In the automotive fuel tank 71 of the fourth embodiment, the second ejector 58 can be eliminated by connecting the conduits 8 and 13 to the first ejector 56, so that the number of ejectors can be reduced.
Note that in the automotive fuel tank 71 of the fourth embodiment, the conduits 8 and 13 are connected to the first ejector 56 in order to reduce the number of ejectors. However, the configuration to reduce the number of ejectors is not limited to this, and the conduits 8 and 13 may also be connected to the second ejector 58 in the fuel tank 51.
Note that in the automotive fuel tanks 1, 31, 51 and 71 of the respective embodiments, the separation tank 4 may comprise, for example, unit for sufficiently mixing the mixed fuel with the water in the separation tank 4 by using an aspirator or a stirrer. Alternatively, the separation tank 4 may also comprise unit for stirring the mixed fuel and the water by ejecting the mixed fuel or the water to be supplied to the separation tank 4 circumferentially from above the separation tank 4.
Further, in the automotive fuel tanks 1, 31, 51 and 71 of the respective embodiments, in order to prevent the freezing of the water stored in the water tank 3, the water tank 3 may comprise a heater, and the like, and may also comprise unit for supplying a part of the separated ethanol-water mixed liquid into the water tank 3.
Further, in the automotive fuel tanks 1, 31, 51 and 71 of the respective embodiments, water separated from the engine exhaust gas may be used as the water stored in the water tank 3, and water separated from the window washer liquid may also be used as the water stored in the water tank 3.

REFERENCE SIGNS LIST

1, 31, 51, 71 Fuel tank
2 Main tank
3 Water tank
4 Separation tank
6 Mixed fuel pump unit (mixed fuel supply unit)
9 Control apparatus
10 Ethanol concentration detection unit (alcohol concentration detection unit)
11 Water pump unit (water supply unit)
14, 32 Gasoline pump unit (gasoline supply unit)
15 Ethanol-water pump unit (alcohol-water supply unit)
21, 35 Float position detection unit (interface position detection unit)
38 Gasoline recirculation pipe (first gasoline recirculation unit)
52 First recirculation pipe (second gasoline recirculation unit)
53 Second recirculation pipe (alcohol-water recirculation unit)
56 First ejector (mixed fuel suction unit, mixed fuel-water suction unit)
58 Second ejector (water suction unit).

Claims

1. An automotive fuel tank including a main tank for storing gasoline-alcohol mixed fuel, a water tank for storing water, a separation tank for adding water to the gasoline-alcohol mixed fuel and separating the gasoline-alcohol mixed fuel into gasoline and an alcohol-water mixed liquid, a mixed fuel supply unit which supplies the gasoline-alcohol mixed fuel stored in the main tank to the separation tank, and a water supply unit which supplies the water stored in the water tank to the separation tank, the automotive fuel tank comprising:

a gasoline supply unit freely floatably provided in the gasoline layer in the separation tank which sucks gasoline and supplies the gasoline to an engine; and

an alcohol-water supply unit which sucks the alcohol-water mixed liquid in the separation tank and supplies the alcohol-water mixed liquid to the engine.
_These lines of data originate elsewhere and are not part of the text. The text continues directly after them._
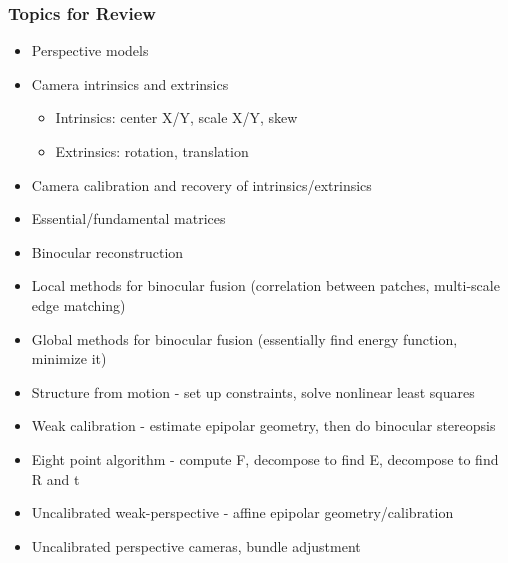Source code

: \subsubsection*{Topics for Review}
\begin{itemize}
\item Perspective models
\item Camera intrinsics and extrinsics
  \begin{itemize}
    \item Intrinsics: center X/Y, scale X/Y, skew
    \item Extrinsics: rotation, translation
  \end{itemize}
\item Camera calibration and recovery of intrinsics/extrinsics
\item Essential/fundamental matrices
\item Binocular reconstruction
\item Local methods for binocular fusion (correlation between patches, multi-scale edge matching)
\item Global methods for binocular fusion (essentially find energy function, minimize it)
\item Structure from motion - set up constraints, solve nonlinear least squares
\item Weak calibration - estimate epipolar geometry, then do binocular stereopsis
\item Eight point algorithm - compute F, decompose to find E, decompose to find R and t
\item Uncalibrated weak-perspective - affine epipolar geometry/calibration
\item Uncalibrated perspective cameras, bundle adjustment
\end{itemize}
2. The automotive fuel tank according to claim 1, further comprising:

an alcohol concentration detection unit which detects the alcohol concentration of the gasoline-alcohol mixed fuel stored in the main tank; and

a supply water amount control unit which controls the amount of water supplied to the separation tank on the basis of the value of the alcohol concentration detected by the alcohol concentration detection unit.

3. An automotive fuel tank including a main tank for storing gasoline-alcohol mixed fuel, a water tank for storing water, a separation tank for adding water to the gasoline-alcohol mixed fuel and separating the gasoline-alcohol mixed fuel into gasoline and an alcohol-water mixed liquid, a mixed fuel supply unit which supplies the gasoline-alcohol mixed fuel stored in the main tank to the separation tank, and a water supply unit which supplies the water stored in the water tank to the separation tank, the automotive fuel tank comprising:

a gasoline supply unit provided in the separation tank which sucks the gasoline and supplies the gasoline to an engine; and

4. The automotive fuel tank according to claim 3, further comprising:

5. The automotive fuel tank according to claim 3, further comprising:

an interface position detection unit which detects the position of the interface between the gasoline and the alcohol-water mixed liquid in the separation tank; and

a first gasoline recirculation unit provided at the gasoline supply unit which recirculates the gasoline stored in the separation tank into the main tank at the time when the position of the interface detected by the interface position detection unit becomes lower than a predetermined position.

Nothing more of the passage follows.